Comentario al evangelio 10.11.2013

06/11/2013 Más

 

Han pasado dos mil años y todavía nosotros seguimos con la mentalidad de un Dios metido en un sepulcro. Seguimos

pensando más en un Dios muerto y de muertos que en un Dios vivo y para los vivos.

El Evangelio de hoy nos habla claramente de que Dios no es un Dios de muertos sino un Dios de vivos y para los vivos.

Cuentan de un monje ilusionado por visitar el Santo Sepulcro. Cuando consiguió el dinero se puso en camino. En esto oyó

que alguien le seguía:

– ¿A dónde vas, padre mío?

– Al Santo Sepulcro de Jerusalén. Ha sido la ilusión de mi vida.

– ¿Cuánto dinero tienes para eso?

– Treinta libras

Dame las treinta libras: tengo mi mujer enferma, mis hijos con hambre. Dámelas y da tres vueltas alrededor de mí,

arrodíllate, póstrate ante mí y luego vuelve al monasterio.
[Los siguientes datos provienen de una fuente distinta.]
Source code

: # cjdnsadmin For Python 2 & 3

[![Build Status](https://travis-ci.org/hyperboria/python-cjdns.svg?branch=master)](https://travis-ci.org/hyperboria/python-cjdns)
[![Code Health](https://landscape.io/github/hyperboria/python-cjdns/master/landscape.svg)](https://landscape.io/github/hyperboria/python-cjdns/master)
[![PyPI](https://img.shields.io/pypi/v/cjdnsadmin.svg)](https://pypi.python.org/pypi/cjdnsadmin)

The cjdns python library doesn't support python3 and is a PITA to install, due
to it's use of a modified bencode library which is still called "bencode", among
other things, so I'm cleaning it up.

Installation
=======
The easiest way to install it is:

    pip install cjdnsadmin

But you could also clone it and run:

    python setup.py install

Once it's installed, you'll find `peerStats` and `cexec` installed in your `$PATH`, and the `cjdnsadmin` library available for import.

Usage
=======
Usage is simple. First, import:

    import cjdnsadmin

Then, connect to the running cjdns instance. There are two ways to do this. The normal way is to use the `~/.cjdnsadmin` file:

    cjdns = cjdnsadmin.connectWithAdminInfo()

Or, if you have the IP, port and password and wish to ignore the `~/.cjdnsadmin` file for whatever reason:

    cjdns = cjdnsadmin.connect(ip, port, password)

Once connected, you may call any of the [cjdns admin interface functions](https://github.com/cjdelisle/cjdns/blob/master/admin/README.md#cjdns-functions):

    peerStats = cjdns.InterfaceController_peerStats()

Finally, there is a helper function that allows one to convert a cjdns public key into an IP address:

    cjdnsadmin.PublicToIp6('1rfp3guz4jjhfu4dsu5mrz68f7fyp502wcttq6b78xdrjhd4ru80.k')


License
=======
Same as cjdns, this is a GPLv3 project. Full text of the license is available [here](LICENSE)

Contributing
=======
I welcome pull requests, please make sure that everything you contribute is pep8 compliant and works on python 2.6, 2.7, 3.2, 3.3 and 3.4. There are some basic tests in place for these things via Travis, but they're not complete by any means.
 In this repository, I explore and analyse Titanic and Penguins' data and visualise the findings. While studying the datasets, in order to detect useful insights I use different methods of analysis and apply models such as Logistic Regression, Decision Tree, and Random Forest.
El monje sacó las treinta libras y se las dio. Dio las tres vueltas, se arrodilló y volvió al monasterio. Más tarde comprendió

plenamente que el mendigo era el mismo Cristo. (Vida Nueva Cuaderno 5)

Somos capaces de gastarnos nuestros ahorros de treinta libras para visitar el Sepulcro de Cristo, y nos olvidamos que

Jesús ya no está ni en Jerusalén, ni en el Sepulcro, sino que lo tenemos a nuestro lado, compañero nuestro de camino de

cada día.

También las mujeres de la mañana de Pascua lo imaginaban en el Sepulcro, cuando en realidad, Él se estaba paseando

tranquilamente por el jardín.

No nos duele gastar nuestro dinero en una peregrinación a Tierra Santa. Y no me parece mal. Yo la visité unas cinco

veces. Y no estoy arrepentido. De lo que sí me arrepiento es que luego de haber ido tan lejos, luego no sea capaz de verlo

y reconocerlo en el hermano que tengo a mi lado.

Porque la verdadera presencia de Jesús hoy la tenemos muy cerca de nosotros:

Lo tenemos en el Sagrario donde nos espera cada día.

Lo tenemos en los Sacramentos donde lo podemos encontrar a diario.

Lo tenemos en el hermano que está a nuestro lado.

Lo tenemos en el mendigo que nos alarga su mano porque tiene hambre.

Lo tenemos en el enfermo que sufre y con frecuencia está demasiado solo.

Lo tenemos en el que tiene sed y al que nos cuesta darle un vaso de agua.

Lo tenemos en el anciano que se muere de soledad más que de años.

Lo tenemos en el encarcelado que se pudre años entre unas rejas.